American television comedy writer

Alvin Lawrence Gordon (April 21, 1923 – May 23, 2012) was an American television comedy writer. He was best known for his work on shows such as The Jack Benny Program, The Carol Burnett Show, Tony Orlando and Dawn, and Three's Company.

==Early life==
Gordon was born in Akron, Ohio, the middle of three children born to Nathan Gordon (né Gorodetsky), a jeweler and Sylvia Gordon (née Milton), Jewish immigrants from Russia. The family relocated to The Bronx in his early childhood. He served in the Air Corps during World War II and was stationed in The Azores, where he pitched jokes to a troupe of writers stranded on the island. Post-War, these writers invited him to move to Los Angeles, where he began his comedy career in earnest.

==Career==
After a brief stint working for Eddie Cantor, Al found work with The Jack Benny Program prior to its move to television. With partner Hal Goldman, he co-ran the radio show when Benny transitioned to television. Gordon, along with Goldman and the other Benny writers, received both the 1959 and 1960 Emmy Award for Outstanding Writing in a Comedy Series. Both Gordon and Goldman continued to work for Benny until his death in 1974.

In addition to his work for Benny, Gordon worked on dozens of other projects, including The Carol Burnett Show, 227, and The Smothers Brothers Comedy Hour, where a young Steve Martin got his start. Gordon also won the 1966 Primetime Emmy for Outstanding Writing Achievement in Variety for a Carol Channing special, An Evening With Carol Channing. He was nominated for seven other Emmys.

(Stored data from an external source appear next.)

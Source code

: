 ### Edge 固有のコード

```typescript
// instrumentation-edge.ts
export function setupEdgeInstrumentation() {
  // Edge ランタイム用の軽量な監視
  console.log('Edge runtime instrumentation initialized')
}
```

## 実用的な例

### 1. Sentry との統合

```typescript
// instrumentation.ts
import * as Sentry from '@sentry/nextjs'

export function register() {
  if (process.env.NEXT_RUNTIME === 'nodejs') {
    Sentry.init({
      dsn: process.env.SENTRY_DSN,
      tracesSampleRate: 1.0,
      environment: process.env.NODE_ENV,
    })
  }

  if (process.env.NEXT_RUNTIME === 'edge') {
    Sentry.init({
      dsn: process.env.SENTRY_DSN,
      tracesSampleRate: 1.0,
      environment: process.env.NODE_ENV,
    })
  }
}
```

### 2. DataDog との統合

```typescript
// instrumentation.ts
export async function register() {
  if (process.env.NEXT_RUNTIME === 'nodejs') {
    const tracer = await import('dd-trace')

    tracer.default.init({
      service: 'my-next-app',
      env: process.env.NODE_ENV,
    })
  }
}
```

Notably, throughout his career, Al was employed for every single television season until his retirement.

==Personal life==
Gordon married Charlotte (née Berkus), a first cousin, once removed of Nate Berkus, and together, they had two children: Neil Gordon (b. 1953), a television director, and Jill (b. 1955), a television writer. His granddaughter, Victoria Gordon, is also a comedy writer and performer.

Gordon retired in the early 1990s and spent much of the 90s and early 2000s as a caregiver to his wife, who had Alzheimer's disease. She was a resident of the Motion Picture & Television Country House and Hospital until her death in 2008.

Al's death was announced in May 2012.